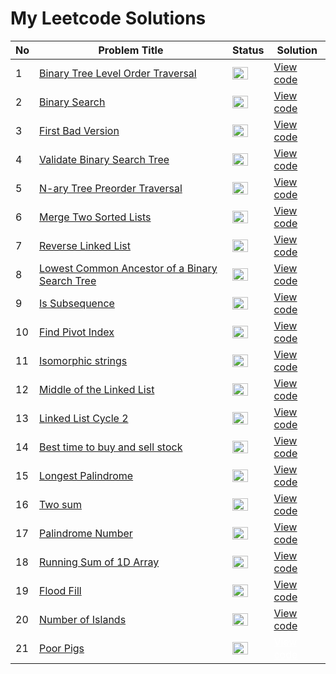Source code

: <h1> My Leetcode Solutions </h1>

| No    | Problem Title | Status  | Solution |
|-----|-------------------------------------------------|------------|------------------------------------------|
| 1 | <a href="https://github.com/Gtindi/myLeetcodeSolutions/tree/main/Tree/Binary_tree_level_order_traversal">Binary Tree Level Order Traversal</a> | <img src="https://www.pngmart.com/files/3/Green-Tick-PNG-Picture.png" width="25" height="20"/> | <a href="https://github.com/Gtindi/myLeetcodeSolutions/blob/main/Tree/Binary_tree_level_order_traversal/solution.py"> View code </a> |
| 2 | <a href="https://github.com/Gtindi/myLeetcodeSolutions/tree/main/Binary_Search/Binary_search">Binary Search</a> | <img src="https://www.pngmart.com/files/3/Green-Tick-PNG-Picture.png" width="25" height="20"/>  | <a href="https://github.com/Gtindi/myLeetcodeSolutions/blob/main/Binary_Search/Binary_search/solution.py">View code</a> |
| 3 | <a href="https://github.com/Gtindi/myLeetcodeSolutions/tree/main/Binary_Search/First_bad_version">First Bad Version</a> | <img src="https://www.pngmart.com/files/3/Green-Tick-PNG-Picture.png" width="25" height="20"/> | <a href="https://github.com/Gtindi/myLeetcodeSolutions/blob/main/Binary_Search/First_bad_version/solution.py">View code</a> |
| 4 | <a href="https://github.com/Gtindi/myLeetcodeSolutions/tree/main/Tree/Validate_binary_search_tree">Validate Binary Search Tree</a> | <img src="https://www.pngmart.com/files/3/Green-Tick-PNG-Picture.png" width="25" height="20"/>  | <a href="https://github.com/Gtindi/myLeetcodeSolutions/blob/main/Tree/Validate_binary_search_tree/solution.py">View code</a> |
| 5 | <a href="https://github.com/Gtindi/myLeetcodeSolutions/tree/main/Tree/N-ary_Tree_preorder_traversal">N-ary Tree Preorder Traversal</a> | <img src="https://www.pngmart.com/files/3/Green-Tick-PNG-Picture.png" width="25" height="20"/>  | <a href="https://github.com/Gtindi/myLeetcodeSolutions/blob/main/Tree/N-ary_Tree_preorder_traversal/solution.py"> View code </a> |
| 6 | <a href="https://github.com/Gtindi/myLeetcodeSolutions/tree/main/Linked_List/Merge_Two_Sorted_Lists">Merge Two Sorted Lists</a>  | <img src="https://www.pngmart.com/files/3/Green-Tick-PNG-Picture.png" width="25" height="20"/>  | <a href="https://github.com/Gtindi/myLeetcodeSolutions/blob/main/Linked_List/Merge_Two_Sorted_Lists/solution.py">View code</a> |
| 7 | <a href="https://github.com/Gtindi/myLeetcodeSolutions/tree/main/Linked_List/Reverse_Linked_List">Reverse Linked List</a> | <img src="https://www.pngmart.com/files/3/Green-Tick-PNG-Picture.png" width="25" height="20"/>  | <a href="https://github.com/Gtindi/myLeetcodeSolutions/blob/main/Linked_List/Reverse_Linked_List/solution.py">View code</a> |
| 8 | <a href="https://github.com/Gtindi/myLeetcodeSolutions/tree/main/Tree/Lowest_common_ancestor_of_a_binary_search_tree">Lowest Common Ancestor of a Binary Search Tree</a> | <img src="https://www.pngmart.com/files/3/Green-Tick-PNG-Picture.png" width="25" height="20"/>  | <a href="https://github.com/Gtindi/myLeetcodeSolutions/blob/main/Tree/Lowest_common_ancestor_of_a_binary_search_tree/solution.py">View code</a> |
| 9 | <a href="https://github.com/Gtindi/myLeetcodeSolutions/tree/main/String/Is_Subsequence">Is Subsequence</a> | <img src="https://www.pngmart.com/files/3/Green-Tick-PNG-Picture.png" width="25" height="20"/>  | <a href="https://github.com/Gtindi/myLeetcodeSolutions/blob/main/String/Is_Subsequence/solution.py">View code</a> |
| 10 | <a href="https://github.com/Gtindi/myLeetcodeSolutions/tree/main/Prefix_Sum/Find_pivot_index">Find Pivot Index</a> | <img src="https://www.pngmart.com/files/3/Green-Tick-PNG-Picture.png" width="25" height="20"/>  | <a href="https://github.com/Gtindi/myLeetcodeSolutions/blob/main/Prefix_Sum/Find_pivot_index/solution.py">View code</a> |
| 11 | <a href="https://github.com/Gtindi/myLeetcodeSolutions/tree/main/String/Isomorphic_strings">Isomorphic strings</a> | <img src="https://www.pngmart.com/files/3/Green-Tick-PNG-Picture.png" width="25" height="20"/>  | <a href="https://github.com/Gtindi/myLeetcodeSolutions/blob/main/String/Isomorphic_strings/solution.py">View code</a> |
| 12 | <a href="https://github.com/Gtindi/myLeetcodeSolutions/tree/main/Linked_List/Middle_of_the_linked_list">Middle of the Linked List</a> | <img src="https://www.pngmart.com/files/3/Green-Tick-PNG-Picture.png" width="25" height="20"/>  | <a href="https://github.com/Gtindi/myLeetcodeSolutions/blob/main/Linked_List/Middle_of_the_linked_list/solution.py">View code</a> |
| 13 | <a href="https://github.com/Gtindi/myLeetcodeSolutions/tree/main/Linked_List/Linked_list_cycle_2">Linked List Cycle 2</a> | <img src="https://www.pngmart.com/files/3/Green-Tick-PNG-Picture.png" width="25" height="20"/>  | <a href="https://github.com/Gtindi/myLeetcodeSolutions/blob/main/Linked_List/Linked_list_cycle_2/solution.py">View code</a> |
| 14 | <a href="">Best time to buy and sell stock</a> | <img src="https://www.pngmart.com/files/3/Green-Tick-PNG-Picture.png" width="25" height="20"/>  | <a href="https://github.com/Gtindi/myLeetcodeSolutions/blob/main/Greedy/Stock/solution.py">View code</a> |
| 15 | <a href="">Longest Palindrome</a> | <img src="https://www.pngmart.com/files/3/Green-Tick-PNG-Picture.png" width="25" height="20"/>  | <a href="https://github.com/Gtindi/myLeetcodeSolutions/blob/main/Greedy/Longest_palindrome/solution.py">View code</a> |
| 16 | <a href="https://github.com/Gtindi/myLeetcodeSolutions/tree/main/Random_Problems/Two_Sum">Two sum</a> |<img src="https://www.pngmart.com/files/3/Green-Tick-PNG-Picture.png" width="25" height="20"/>  | <a href="https://github.com/Gtindi/myLeetcodeSolutions/blob/main/Random_Problems/Two_Sum/solution.py">View code</a> |
| 17 | <a href="">Palindrome Number</a> |<img src="https://www.pngmart.com/files/3/Green-Tick-PNG-Picture.png" width="25" height="20"/>  | <a href="https://github.com/Gtindi/myLeetcodeSolutions/blob/main/Greedy/Palindrome_Number/solution.py">View code</a> |
| 18 | <a href="https://github.com/Gtindi/myLeetcodeSolutions/tree/main/Prefix_Sum/Running_sum_of_1D_array">Running Sum of 1D Array</a> | <img src="https://www.pngmart.com/files/3/Green-Tick-PNG-Picture.png" width="25" height="20"/>  | <a href="https://github.com/Gtindi/myLeetcodeSolutions/blob/main/Prefix_Sum/Running_sum_of_1D_array/solution.py">View code</a> |
| 19 | <a href="https://github.com/Gtindi/myLeetcodeSolutions/tree/main/Graph_BFS_DFS/Flood_Fill">Flood Fill</a> | <img src="https://www.pngmart.com/files/3/Red-Cross-PNG-Transparent-Image.png" width="25" height="20"/>  | <a href="https://github.com/Gtindi/myLeetcodeSolutions/blob/main/Graph_BFS_DFS/Flood_Fill/solution.py">View code</a> |
| 20 | <a href="https://github.com/Gtindi/myLeetcodeSolutions/tree/main/Graph_BFS_DFS/Number_of_Islands">Number of Islands</a> | <img src="https://www.pngmart.com/files/3/Red-Cross-PNG-Transparent-Image.png" width="25" height="20"/>  | <a href="https://github.com/Gtindi/myLeetcodeSolutions/blob/main/Graph_BFS_DFS/Number_of_Islands/solution.py">View code</a> |
| 21 | <a href="https://github.com/Gtindi/myLeetcodeSolutions/tree/main/Random_Problems/Poor_Pigs">Poor Pigs</a> |<img src="https://www.pngmart.com/files/3/Green-Tick-PNG-Picture.png" width="25" height="20"/>  | <a href="https://github.com/Gtindi/myLeetcodeSolutions/blob/main/Random_Problems/Poor_Pigs/solution.py" style="color:white;">View code</a> |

EXERCISE DETAILS – Beginning with the line that has "List Cycle 2</a>" and ending with the line that has "time to buy", set down the lines above exactly and include no others.

EXERCISE RESULT –
| 13 | <a href="https://github.com/Gtindi/myLeetcodeSolutions/tree/main/Linked_List/Linked_list_cycle_2">Linked List Cycle 2</a> | <img src="https://www.pngmart.com/files/3/Green-Tick-PNG-Picture.png" width="25" height="20"/>  | <a href="https://github.com/Gtindi/myLeetcodeSolutions/blob/main/Linked_List/Linked_list_cycle_2/solution.py">View code</a> |
| 14 | <a href="">Best time to buy and sell stock</a> | <img src="https://www.pngmart.com/files/3/Green-Tick-PNG-Picture.png" width="25" height="20"/>  | <a href="https://github.com/Gtindi/myLeetcodeSolutions/blob/main/Greedy/Stock/solution.py">View code</a> |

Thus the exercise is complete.